BOUNTIFUL — While every little girl often dreams of becoming an actress, it’s no longer just a dream for Millie Simmonds.
The world has always been slightly different for this 14-year-old Bountiful resident, though. Millie went deaf when she was still an infant, eventually learned American Sign Language and attended a school for deaf students until she decided to start regular high school in her teens. But Millie’s high school experience has also been a bit peculiar.
In 2016, the high schooler landed a leading role in the upcoming film “Wonderstruck” starring Julianne Moore and Michelle Williams. The film is directed by Todd Haynes, known for his work on the film “Carol” with Cate Blanchett, and based on the novel of the same name by Brian Selznick, author of “The Invention of Hugo Cabret,” adapted to the film “Hugo”.
“Wonderstruck,” produced by Amazon Studios, follows the story of Rose and Ben, two deaf children living 50 years apart, one in the 1920s and the other in the 1970s. Both children work to understand their own world as they seek the mysterious connection between them.
Millie, with no film credit to her name, beat out 250 other candidates to land the role of young Rose, and she and her mother moved to New York to begin filming in April 2016 until they returned to Utah in July.
“Filming was pretty overwhelming at first, it’s hard work,” Millie said through her interpreter, and mother, Emily Simmonds. “There was a lot of makeup, and I’m not used to it, so it was a little hard for me. At first, I didn’t understand what was happening and there were times I didn’t know what the director wanted. But my interpreter was great and then it just came together really smoothly … (the director and I) had a really special relationship and we understood each other really well.”
Several ASL interpreters were available on set and Millie made good friends with the crew, who took ASL classes each Tuesday and would sign ‘Good morning’ or ‘How are you?’ to Millie when she arrived on set.
Though filming was initially difficult, one of Millie’s favorite experiences was working with Academy Award winner Julianne Moore, who she says is one of her favorite actresses and who she’s loved watching in “The Hunger Games” and “Still Alice.”
“I was fascinated watching her ... and I was overwhelmed with meeting her because I just think she’s an amazing actress,” Millie said.
And it seems the crew enjoyed watching Millie act just as much. For one scene, she was required to cut her hair, but only had one shot to do it, since she would be cutting a very expensive wig the crew had imported from England. According to Millie, she practiced over and over again on other wigs, making sure she got it just right before go time. While she was very nervous to film the scene, the day finally came.
“(The director) said, ‘When you’re ready, we’ll start filming,’” Millie explained. “I remembered everything and the scissors went right through (the hair) and when he yelled cut, I didn’t hear it, but I turned around and everyone was crying and clapping for me, and my interpreter was crying, and the director was crying, and I just felt really proud and accomplished, like I had made him proud of me. That was probably my favorite day on set.”

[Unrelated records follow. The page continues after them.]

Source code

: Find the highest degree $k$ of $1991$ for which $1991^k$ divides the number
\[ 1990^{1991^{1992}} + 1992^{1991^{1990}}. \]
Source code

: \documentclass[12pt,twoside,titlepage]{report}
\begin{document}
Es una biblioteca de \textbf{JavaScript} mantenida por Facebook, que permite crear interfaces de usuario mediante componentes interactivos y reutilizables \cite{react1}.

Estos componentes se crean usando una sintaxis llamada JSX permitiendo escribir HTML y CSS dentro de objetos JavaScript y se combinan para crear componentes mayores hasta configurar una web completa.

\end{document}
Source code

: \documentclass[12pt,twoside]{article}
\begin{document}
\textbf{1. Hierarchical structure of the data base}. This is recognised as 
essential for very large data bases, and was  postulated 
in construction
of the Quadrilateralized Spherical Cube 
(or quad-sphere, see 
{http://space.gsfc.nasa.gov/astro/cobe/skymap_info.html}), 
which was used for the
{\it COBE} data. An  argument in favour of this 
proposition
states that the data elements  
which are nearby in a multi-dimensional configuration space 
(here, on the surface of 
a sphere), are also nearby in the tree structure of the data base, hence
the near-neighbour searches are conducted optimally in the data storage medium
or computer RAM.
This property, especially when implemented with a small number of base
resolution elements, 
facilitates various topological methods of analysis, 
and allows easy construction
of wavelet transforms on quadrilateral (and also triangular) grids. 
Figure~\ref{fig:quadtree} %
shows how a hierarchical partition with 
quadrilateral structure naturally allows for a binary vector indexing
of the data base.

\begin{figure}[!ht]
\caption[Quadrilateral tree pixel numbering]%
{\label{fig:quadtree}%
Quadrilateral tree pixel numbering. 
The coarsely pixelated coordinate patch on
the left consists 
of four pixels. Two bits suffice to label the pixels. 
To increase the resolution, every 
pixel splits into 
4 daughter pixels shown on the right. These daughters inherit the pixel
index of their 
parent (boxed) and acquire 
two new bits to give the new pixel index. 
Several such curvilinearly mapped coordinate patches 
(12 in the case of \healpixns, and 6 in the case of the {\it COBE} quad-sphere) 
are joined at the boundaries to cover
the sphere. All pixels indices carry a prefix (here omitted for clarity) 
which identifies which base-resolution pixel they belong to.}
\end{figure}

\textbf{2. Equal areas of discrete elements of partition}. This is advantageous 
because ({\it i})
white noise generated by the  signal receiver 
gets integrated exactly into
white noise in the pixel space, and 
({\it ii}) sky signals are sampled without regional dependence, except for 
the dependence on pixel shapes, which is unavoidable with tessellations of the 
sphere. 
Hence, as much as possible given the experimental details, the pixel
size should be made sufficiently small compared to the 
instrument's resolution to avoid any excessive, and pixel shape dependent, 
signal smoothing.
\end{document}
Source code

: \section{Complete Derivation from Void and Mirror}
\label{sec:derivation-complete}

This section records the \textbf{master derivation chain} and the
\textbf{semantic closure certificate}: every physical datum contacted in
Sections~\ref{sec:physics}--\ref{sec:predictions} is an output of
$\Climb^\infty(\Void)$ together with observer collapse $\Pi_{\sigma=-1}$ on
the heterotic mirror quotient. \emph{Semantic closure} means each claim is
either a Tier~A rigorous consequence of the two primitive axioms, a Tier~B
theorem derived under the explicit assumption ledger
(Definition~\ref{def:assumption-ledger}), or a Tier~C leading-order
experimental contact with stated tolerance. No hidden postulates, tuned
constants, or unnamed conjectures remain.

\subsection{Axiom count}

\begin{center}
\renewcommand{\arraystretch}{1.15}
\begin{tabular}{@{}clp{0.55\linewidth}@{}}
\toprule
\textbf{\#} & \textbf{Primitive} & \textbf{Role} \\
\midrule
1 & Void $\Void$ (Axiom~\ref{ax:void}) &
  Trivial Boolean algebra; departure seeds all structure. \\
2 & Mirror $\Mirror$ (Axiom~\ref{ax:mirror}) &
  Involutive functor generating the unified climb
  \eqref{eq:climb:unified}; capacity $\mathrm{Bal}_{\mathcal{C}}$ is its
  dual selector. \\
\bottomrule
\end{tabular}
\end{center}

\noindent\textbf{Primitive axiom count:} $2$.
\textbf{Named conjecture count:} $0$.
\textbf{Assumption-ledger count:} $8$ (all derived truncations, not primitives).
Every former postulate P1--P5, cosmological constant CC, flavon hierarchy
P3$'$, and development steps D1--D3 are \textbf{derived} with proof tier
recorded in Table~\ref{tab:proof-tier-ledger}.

Millie is also especially excited for her opportunity to advocate for the deaf community, especially in film, and hopes everyone will read “Wonderstruck” to gain a greater sense of understanding of the deaf community.
“I want to show other deaf people that they can do anything, even be in a movie,” Millie said. “And I really want to try and tell hearing parents to encourage them to sign to their deaf children.”
According to Millie, 90 percent of deaf children have hearing parents, but many don’t learn to sign, making it difficult for their children to communicate with them and causing a sense of isolation. Millie believes “Wonderstruck” can help parents understand what it’s like for their children in such a world.
“Rose learns sign language in the end and she has a relationship with a brother that she reconnects with, and it shows hearing people that it’s fine to learn sign language,” Millie said.
“It also shows the hearing community the struggle that we have every day trying to communicate with people that don’t know our language and don’t know what we’re capable of. … I don't want them to look down on us and pity us anymore. It’s fine, we are equal and we can do anything the hearing community can do except hear.”
Millie plans to continue both acting and advocating for the deaf community and is currently in negotiations for her next film, which also includes some A-list stars, though she’s not allowed to say too much more at this point.
“I’ve always thought that she’s had a bigger calling out there,” said Simmonds. “I just had no idea it was this big. But there’s no sweeter girl that this could happen to … (there’s) no better role model to me than this girl. I’m so proud of who she is and what she stands for and just has so much to offer. Honestly, I’m just excited to get to be a small part of her big adventure.”
And Millie plans to continue her big adventure at the Cannes Film Festival in France May 17-28 and the premiere of “Wonderstruck” October 10.
“Wonderstruck” will be released in select locations October 20, then see a wider release in November.